Foto: Maiara Dallagnol

Nesses dias em que se tem muito o que fazer, mas a mente insiste em procrastinar mais um pouquinho, lembrei de um vídeo que assisti há uns 5 anos. Era uma reflexão instigante sobre os cantinhos desconhecidos da nossa casa e sobre construir novas perspectivas a partir deles. Movida pelo impulso da descoberta, decidi tentar fugir da monotonia e deitei no chão da cozinha. Minha principal sensação foi o desconforto da mente, que se embaralha tentando reassumir o controle da situação. O teto se torna bem mais alto do que estamos acostumados e se impõe distante. Desse ângulo, a geladeira toma uma forma esquisita e é uma ação corajosa virar a cabeça e encarar os seres assustadores que podem estar embaixo do móvel da pia – felizmente, o nível de poeira estava aceitável e encontrei apenas alguns talheres. Desde então, nos dias em que sinto que preciso bagunçar meu olhar, escolho um novo lugar para observar atentamente. Já sentei sob os quadros (esses sim estavam imundos!); deitei com a cabeça para fora da cama até o sangue fluir para o rosto e eu me lembrar daquele conselho de mãe que alerta para não ficar nessa posição por muito tempo. Também encontrei o meu lugar favorito sobre o encosto do sofá. Me erguer rapidinho ali junto à parede fria foi um incentivo para reviver a infância e, por isso, esse exercício de desconstrução dos pontos de vista tem sido bastante significativo pra mim. Tenho muito a descobrir sobre os espaços que habito e sobre como eles me habitam também.

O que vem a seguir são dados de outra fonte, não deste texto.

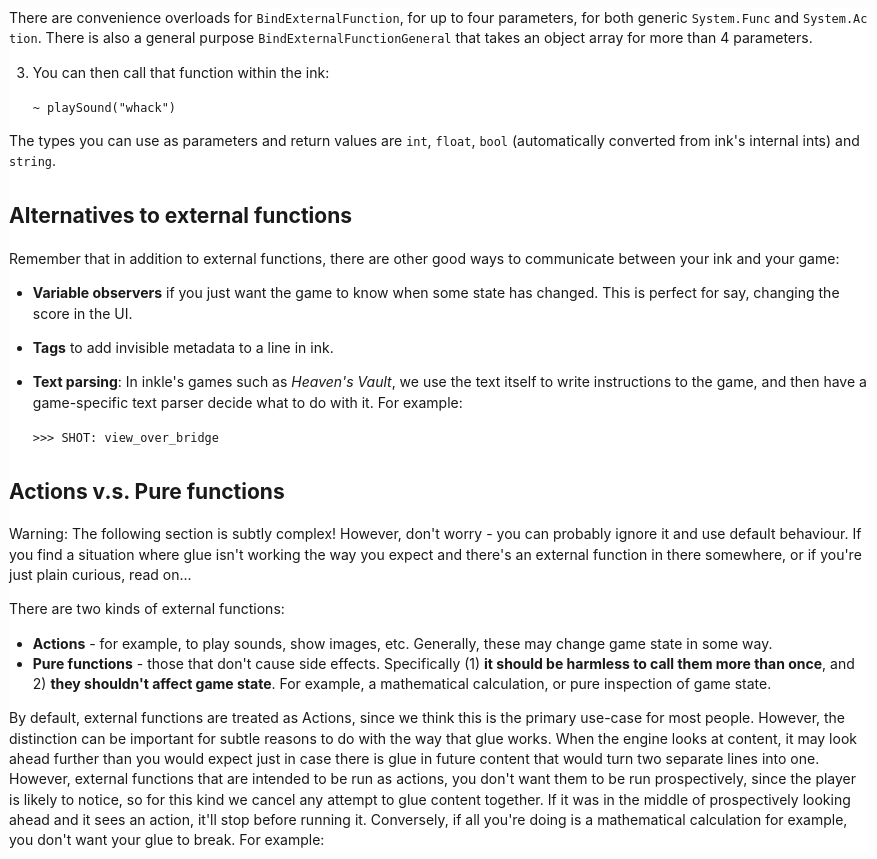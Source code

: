 There are convenience overloads for `BindExternalFunction`, for up to four parameters, for both generic `System.Func` and `System.Action`. There is also a general purpose `BindExternalFunctionGeneral` that takes an object array for more than 4 parameters.

3. You can then call that function within the ink:

   ```ink
   ~ playSound("whack")
   ```

The types you can use as parameters and return values are `int`, `float`, `bool` (automatically converted from ink's internal ints) and `string`.

## Alternatives to external functions

Remember that in addition to external functions, there are other good ways to communicate between your ink and your game:

- **Variable observers** if you just want the game to know when some state has changed. This is perfect for say, changing the score in the UI.
- **Tags** to add invisible metadata to a line in ink.
- **Text parsing**: In inkle's games such as *Heaven's Vault*, we use the text itself to write instructions to the game, and then have a game-specific text parser decide what to do with it. For example:

   ```
   >>> SHOT: view_over_bridge
   ```

## Actions v.s. Pure functions

Warning: The following section is subtly complex! However, don't worry - you can probably ignore it and use default behaviour. If you find a situation where glue isn't working the way you expect and there's an external function in there somewhere, or if you're just plain curious, read on...

There are two kinds of external functions:

- **Actions** - for example, to play sounds, show images, etc. Generally, these may change game state in some way.
- **Pure functions** - those that don't cause side effects. Specifically (1) **it should be harmless to call them more than once**, and 2) **they shouldn't affect game state**. For example, a mathematical calculation, or pure inspection of game state.

By default, external functions are treated as Actions, since we think this is the primary use-case for most people. However, the distinction can be important for subtle reasons to do with the way that glue works.
When the engine looks at content, it may look ahead further than you would expect just in case there is glue in future content that would turn two separate lines into one.
However, external functions that are intended to be run as actions, you don't want them to be run prospectively, since the player is likely to notice, so for this kind we cancel any attempt to glue content together. If it was in the middle of prospectively looking ahead and it sees an action, it'll stop before running it.
Conversely, if all you're doing is a mathematical calculation for example, you don't want your glue to break. For example:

Inclusive, nesta madrugada me deparei com um local ainda mais excêntrico. Fiquei estática por vários minutos, olhando com curiosidade para dentro do ralo do tanque, imaginando o que há depois da sutil curva que o encanamento faz. Isso porque na sutil curva caiu um isqueiro. Tentei puxá-lo de várias maneiras, mas nenhum dos meus objetos longilíneos possui as características necessárias para não colocar tudo a perder. Pensando nisso, até deixaria lá, mas tenho medo que sua presença cause grandes problemas. Quando a vizinhança já estiver acordada, vou tentar puxá-lo com o aspirador de pó, torcendo muito para que dê certo. Torçam também para que o resgate seja bem sucedido ou, talvez, o gás do isqueiro será responsável por fazer tudo ir pelos ares. Já imaginou? Aí, sim, todas as perspectivas dessa casa seriam totalmente transformadas.

Esta crônica foi escrita por Maiara Dallagnol.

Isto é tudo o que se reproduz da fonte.